Directions for this task> Each entry needs to be copied exactly, with nothing left out.

[Stored items from a collection]
---

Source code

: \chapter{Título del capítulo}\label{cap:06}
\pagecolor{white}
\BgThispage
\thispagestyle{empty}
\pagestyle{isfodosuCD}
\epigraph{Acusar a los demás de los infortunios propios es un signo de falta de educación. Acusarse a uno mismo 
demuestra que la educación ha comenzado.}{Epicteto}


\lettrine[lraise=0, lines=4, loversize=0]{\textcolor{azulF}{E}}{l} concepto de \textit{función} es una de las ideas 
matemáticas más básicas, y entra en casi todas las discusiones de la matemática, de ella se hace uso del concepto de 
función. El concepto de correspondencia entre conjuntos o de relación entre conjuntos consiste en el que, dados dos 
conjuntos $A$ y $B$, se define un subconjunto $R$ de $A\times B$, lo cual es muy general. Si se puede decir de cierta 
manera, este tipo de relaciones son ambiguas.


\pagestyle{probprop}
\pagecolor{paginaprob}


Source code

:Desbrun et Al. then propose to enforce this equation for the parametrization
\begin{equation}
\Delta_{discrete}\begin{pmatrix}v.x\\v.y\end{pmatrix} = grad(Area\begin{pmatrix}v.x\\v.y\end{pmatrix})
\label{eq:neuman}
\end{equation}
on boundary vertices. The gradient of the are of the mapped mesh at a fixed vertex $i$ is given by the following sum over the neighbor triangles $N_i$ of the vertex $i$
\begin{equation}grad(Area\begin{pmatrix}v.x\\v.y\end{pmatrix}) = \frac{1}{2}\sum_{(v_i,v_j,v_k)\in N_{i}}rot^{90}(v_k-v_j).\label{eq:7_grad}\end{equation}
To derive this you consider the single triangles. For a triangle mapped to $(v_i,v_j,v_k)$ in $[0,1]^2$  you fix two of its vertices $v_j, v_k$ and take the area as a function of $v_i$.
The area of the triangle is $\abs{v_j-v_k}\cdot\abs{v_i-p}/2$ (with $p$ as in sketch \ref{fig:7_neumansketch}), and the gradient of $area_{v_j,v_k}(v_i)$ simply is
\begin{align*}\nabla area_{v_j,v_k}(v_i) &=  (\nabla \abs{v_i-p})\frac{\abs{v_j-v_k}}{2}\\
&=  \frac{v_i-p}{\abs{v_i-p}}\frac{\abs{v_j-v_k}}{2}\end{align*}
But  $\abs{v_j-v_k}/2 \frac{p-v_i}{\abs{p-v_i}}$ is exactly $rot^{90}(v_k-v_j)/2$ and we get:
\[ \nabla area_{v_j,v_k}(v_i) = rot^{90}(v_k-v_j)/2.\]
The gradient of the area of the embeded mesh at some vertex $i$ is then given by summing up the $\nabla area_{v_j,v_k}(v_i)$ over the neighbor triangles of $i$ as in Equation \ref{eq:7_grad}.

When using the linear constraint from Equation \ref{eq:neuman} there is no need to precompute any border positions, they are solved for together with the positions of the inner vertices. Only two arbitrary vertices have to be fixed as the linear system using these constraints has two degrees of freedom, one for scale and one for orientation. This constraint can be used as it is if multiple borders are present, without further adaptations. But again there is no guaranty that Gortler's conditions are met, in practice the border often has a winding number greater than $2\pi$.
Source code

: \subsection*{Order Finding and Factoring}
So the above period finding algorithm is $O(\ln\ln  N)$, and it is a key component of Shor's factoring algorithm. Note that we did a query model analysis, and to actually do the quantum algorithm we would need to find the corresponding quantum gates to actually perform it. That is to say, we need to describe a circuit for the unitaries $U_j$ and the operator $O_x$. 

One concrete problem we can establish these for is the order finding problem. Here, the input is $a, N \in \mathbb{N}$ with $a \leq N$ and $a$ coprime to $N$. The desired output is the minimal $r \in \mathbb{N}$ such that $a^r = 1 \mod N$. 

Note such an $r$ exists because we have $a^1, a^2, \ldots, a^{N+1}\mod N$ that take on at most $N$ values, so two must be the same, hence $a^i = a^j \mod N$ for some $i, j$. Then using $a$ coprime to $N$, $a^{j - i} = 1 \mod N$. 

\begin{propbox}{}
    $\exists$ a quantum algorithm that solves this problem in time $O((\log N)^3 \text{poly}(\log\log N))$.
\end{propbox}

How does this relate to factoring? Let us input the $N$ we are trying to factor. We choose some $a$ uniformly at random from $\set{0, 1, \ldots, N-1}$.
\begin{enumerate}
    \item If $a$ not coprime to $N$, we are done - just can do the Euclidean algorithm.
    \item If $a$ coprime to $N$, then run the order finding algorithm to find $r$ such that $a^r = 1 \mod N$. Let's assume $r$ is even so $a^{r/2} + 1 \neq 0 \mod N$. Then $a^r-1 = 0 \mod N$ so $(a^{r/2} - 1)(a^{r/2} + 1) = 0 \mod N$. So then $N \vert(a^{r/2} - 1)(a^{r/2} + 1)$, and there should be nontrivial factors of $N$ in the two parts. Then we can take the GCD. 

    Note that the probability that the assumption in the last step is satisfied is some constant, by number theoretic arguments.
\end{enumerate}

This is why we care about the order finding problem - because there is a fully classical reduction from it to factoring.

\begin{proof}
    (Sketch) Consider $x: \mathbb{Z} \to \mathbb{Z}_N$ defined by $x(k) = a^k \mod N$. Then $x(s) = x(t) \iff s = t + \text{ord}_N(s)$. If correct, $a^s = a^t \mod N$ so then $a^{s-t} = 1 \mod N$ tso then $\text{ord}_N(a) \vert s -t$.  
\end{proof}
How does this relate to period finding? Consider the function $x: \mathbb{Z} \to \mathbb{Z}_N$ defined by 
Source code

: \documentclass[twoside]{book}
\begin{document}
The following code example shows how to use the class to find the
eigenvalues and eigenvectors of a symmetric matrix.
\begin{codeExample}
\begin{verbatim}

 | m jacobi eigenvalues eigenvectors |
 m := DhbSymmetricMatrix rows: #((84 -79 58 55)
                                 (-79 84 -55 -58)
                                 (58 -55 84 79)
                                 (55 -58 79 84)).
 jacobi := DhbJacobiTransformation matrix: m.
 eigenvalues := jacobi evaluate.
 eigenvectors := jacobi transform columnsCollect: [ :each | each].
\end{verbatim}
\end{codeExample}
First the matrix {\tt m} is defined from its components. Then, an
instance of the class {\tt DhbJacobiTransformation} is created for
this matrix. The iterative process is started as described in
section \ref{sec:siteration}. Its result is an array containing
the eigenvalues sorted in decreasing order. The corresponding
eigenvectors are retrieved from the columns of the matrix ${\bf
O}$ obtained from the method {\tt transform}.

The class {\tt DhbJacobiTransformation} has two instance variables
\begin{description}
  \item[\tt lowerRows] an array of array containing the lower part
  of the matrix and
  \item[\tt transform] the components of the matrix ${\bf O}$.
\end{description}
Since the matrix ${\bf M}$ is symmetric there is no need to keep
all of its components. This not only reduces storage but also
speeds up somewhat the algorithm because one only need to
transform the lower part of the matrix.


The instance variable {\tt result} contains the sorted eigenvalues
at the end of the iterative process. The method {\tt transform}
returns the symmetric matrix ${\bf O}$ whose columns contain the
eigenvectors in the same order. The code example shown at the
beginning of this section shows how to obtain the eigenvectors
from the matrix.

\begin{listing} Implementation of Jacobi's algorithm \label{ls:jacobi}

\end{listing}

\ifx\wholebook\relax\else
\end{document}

---

Result>
Source code

: \chapter{Título del capítulo}\label{cap:06}
\pagecolor{white}
\BgThispage
\thispagestyle{empty}
\pagestyle{isfodosuCD}
\epigraph{Acusar a los demás de los infortunios propios es un signo de falta de educación. Acusarse a uno mismo 
demuestra que la educación ha comenzado.}{Epicteto}


\lettrine[lraise=0, lines=4, loversize=0]{\textcolor{azulF}{E}}{l} concepto de \textit{función} es una de las ideas 
matemáticas más básicas, y entra en casi todas las discusiones de la matemática, de ella se hace uso del concepto de 
función. El concepto de correspondencia entre conjuntos o de relación entre conjuntos consiste en el que, dados dos 
conjuntos $A$ y $B$, se define un subconjunto $R$ de $A\times B$, lo cual es muy general. Si se puede decir de cierta 
manera, este tipo de relaciones son ambiguas.


\pagestyle{probprop}
\pagecolor{paginaprob}


Source code

:Desbrun et Al. then propose to enforce this equation for the parametrization
\begin{equation}
\Delta_{discrete}\begin{pmatrix}v.x\\v.y\end{pmatrix} = grad(Area\begin{pmatrix}v.x\\v.y\end{pmatrix})
\label{eq:neuman}
\end{equation}
on boundary vertices. The gradient of the are of the mapped mesh at a fixed vertex $i$ is given by the following sum over the neighbor triangles $N_i$ of the vertex $i$
\begin{equation}grad(Area\begin{pmatrix}v.x\\v.y\end{pmatrix}) = \frac{1}{2}\sum_{(v_i,v_j,v_k)\in N_{i}}rot^{90}(v_k-v_j).\label{eq:7_grad}\end{equation}
To derive this you consider the single triangles. For a triangle mapped to $(v_i,v_j,v_k)$ in $[0,1]^2$  you fix two of its vertices $v_j, v_k$ and take the area as a function of $v_i$.
The area of the triangle is $\abs{v_j-v_k}\cdot\abs{v_i-p}/2$ (with $p$ as in sketch \ref{fig:7_neumansketch}), and the gradient of $area_{v_j,v_k}(v_i)$ simply is
\begin{align*}\nabla area_{v_j,v_k}(v_i) &=  (\nabla \abs{v_i-p})\frac{\abs{v_j-v_k}}{2}\\
&=  \frac{v_i-p}{\abs{v_i-p}}\frac{\abs{v_j-v_k}}{2}\end{align*}
But  $\abs{v_j-v_k}/2 \frac{p-v_i}{\abs{p-v_i}}$ is exactly $rot^{90}(v_k-v_j)/2$ and we get:
\[ \nabla area_{v_j,v_k}(v_i) = rot^{90}(v_k-v_j)/2.\]
The gradient of the area of the embeded mesh at some vertex $i$ is then given by summing up the $\nabla area_{v_j,v_k}(v_i)$ over the neighbor triangles of $i$ as in Equation \ref{eq:7_grad}.

When using the linear constraint from Equation \ref{eq:neuman} there is no need to precompute any border positions, they are solved for together with the positions of the inner vertices. Only two arbitrary vertices have to be fixed as the linear system using these constraints has two degrees of freedom, one for scale and one for orientation. This constraint can be used as it is if multiple borders are present, without further adaptations. But again there is no guaranty that Gortler's conditions are met, in practice the border often has a winding number greater than $2\pi$.
Source code

: \subsection*{Order Finding and Factoring}
So the above period finding algorithm is $O(\ln\ln  N)$, and it is a key component of Shor's factoring algorithm. Note that we did a query model analysis, and to actually do the quantum algorithm we would need to find the corresponding quantum gates to actually perform it. That is to say, we need to describe a circuit for the unitaries $U_j$ and the operator $O_x$. 

One concrete problem we can establish these for is the order finding problem. Here, the input is $a, N \in \mathbb{N}$ with $a \leq N$ and $a$ coprime to $N$. The desired output is the minimal $r \in \mathbb{N}$ such that $a^r = 1 \mod N$. 

Note such an $r$ exists because we have $a^1, a^2, \ldots, a^{N+1}\mod N$ that take on at most $N$ values, so two must be the same, hence $a^i = a^j \mod N$ for some $i, j$. Then using $a$ coprime to $N$, $a^{j - i} = 1 \mod N$. 

\begin{propbox}{}
    $\exists$ a quantum algorithm that solves this problem in time $O((\log N)^3 \text{poly}(\log\log N))$.
\end{propbox}

How does this relate to factoring? Let us input the $N$ we are trying to factor. We choose some $a$ uniformly at random from $\set{0, 1, \ldots, N-1}$.
\begin{enumerate}
    \item If $a$ not coprime to $N$, we are done - just can do the Euclidean algorithm.
    \item If $a$ coprime to $N$, then run the order finding algorithm to find $r$ such that $a^r = 1 \mod N$. Let's assume $r$ is even so $a^{r/2} + 1 \neq 0 \mod N$. Then $a^r-1 = 0 \mod N$ so $(a^{r/2} - 1)(a^{r/2} + 1) = 0 \mod N$. So then $N \vert(a^{r/2} - 1)(a^{r/2} + 1)$, and there should be nontrivial factors of $N$ in the two parts. Then we can take the GCD. 

    Note that the probability that the assumption in the last step is satisfied is some constant, by number theoretic arguments.
\end{enumerate}

This is why we care about the order finding problem - because there is a fully classical reduction from it to factoring.

\begin{proof}
    (Sketch) Consider $x: \mathbb{Z} \to \mathbb{Z}_N$ defined by $x(k) = a^k \mod N$. Then $x(s) = x(t) \iff s = t + \text{ord}_N(s)$. If correct, $a^s = a^t \mod N$ so then $a^{s-t} = 1 \mod N$ tso then $\text{ord}_N(a) \vert s -t$.  
\end{proof}
How does this relate to period finding? Consider the function $x: \mathbb{Z} \to \mathbb{Z}_N$ defined by 
Source code

: \documentclass[twoside]{book}
\begin{document}
The following code example shows how to use the class to find the
eigenvalues and eigenvectors of a symmetric matrix.
\begin{codeExample}
\begin{verbatim}

 | m jacobi eigenvalues eigenvectors |
 m := DhbSymmetricMatrix rows: #((84 -79 58 55)
                                 (-79 84 -55 -58)
                                 (58 -55 84 79)
                                 (55 -58 79 84)).
 jacobi := DhbJacobiTransformation matrix: m.
 eigenvalues := jacobi evaluate.
 eigenvectors := jacobi transform columnsCollect: [ :each | each].
\end{verbatim}
\end{codeExample}
First the matrix {\tt m} is defined from its components. Then, an
instance of the class {\tt DhbJacobiTransformation} is created for
this matrix. The iterative process is started as described in
section \ref{sec:siteration}. Its result is an array containing
the eigenvalues sorted in decreasing order. The corresponding
eigenvectors are retrieved from the columns of the matrix ${\bf
O}$ obtained from the method {\tt transform}.

The class {\tt DhbJacobiTransformation} has two instance variables
\begin{description}
  \item[\tt lowerRows] an array of array containing the lower part
  of the matrix and
  \item[\tt transform] the components of the matrix ${\bf O}$.
\end{description}
Since the matrix ${\bf M}$ is symmetric there is no need to keep
all of its components. This not only reduces storage but also
speeds up somewhat the algorithm because one only need to
transform the lower part of the matrix.


The instance variable {\tt result} contains the sorted eigenvalues
at the end of the iterative process. The method {\tt transform}
returns the symmetric matrix ${\bf O}$ whose columns contain the
eigenvectors in the same order. The code example shown at the
beginning of this section shows how to obtain the eigenvectors
from the matrix.

\begin{listing} Implementation of Jacobi's algorithm \label{ls:jacobi}

\end{listing}

\ifx\wholebook\relax\else
\end{document}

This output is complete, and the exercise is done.